Lorsque ses patients lui demandent s’il va les « manipuler », le docteur Benhaiem répond : « Pas du tout, on va faire complètement l’inverse, on va vous démanipuler, vous libérer des processus d’hypnose, même moins visibles, auxquels vous avez été confrontés durant votre vie et qui peuvent parfois causer un mal-être inconscient. »

« À la télé, on ne voit que l’emprise »

Spectacle et soin sont-ils pour autant irréconciliables en matière d’hypnose ? Non répond le spécialiste, « car l’hypnose de musical permet de faire connaître l’hypnose au grand public et les gens prennent conscience qu’un être humain est influençable ». Il voit dans les shows de Messmer une opportunité de faire de la pédagogie. Opportunité loupée par TF1. La chaîne reste braquée sur le spectacle et les situations loufoques générées par l’influence de Messmer. Et la manipulation commence avant même que les caméras ne soient allumées, puisque Messmer à la scène s’appelle Éric Normandin à la ville.

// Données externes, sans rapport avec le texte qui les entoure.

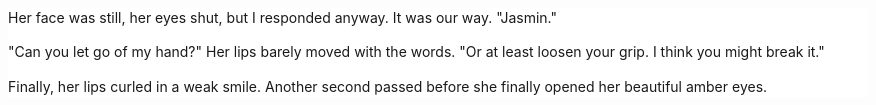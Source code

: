 Her face was still, her eyes shut, but I responded anyway. It was our way. "Jasmin."

"Can you let go of my hand?" Her lips barely moved with the words. "Or at least loosen your grip. I think you might break it."

Finally, her lips curled in a weak smile. Another second passed before she finally opened her beautiful amber eyes.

Il plaide pour encadrer ce type de spectacle d’un volet didactique. « Ce serait intéressant qu’on ait une étape où on nous montre le spectacle, qui n’est pas problématique en lui-même, et une étape où on analyse les processus mis en place par l’hypnotiseur. » Il précise que cela permettrait aux téléspectateurs d’en sortir plus intelligents car dans ce que montre la télévision, « on ne voit que l’emprise ».

Il fait le pont entre un hypnotiseur de spectacle tel que Messmer et une pathologie. « Ce qui est montré sur scène c’est la pathologie, toutes ces personnes sont sous l’emprise de Messmer par exemple. Et si on identifie ce gars du spectacle au tabac, à l’alcool ou à n’importe quelle chose dont on voudrait sortir, on comprend mieux à quoi sert l’hypnothérapie », conclut-il.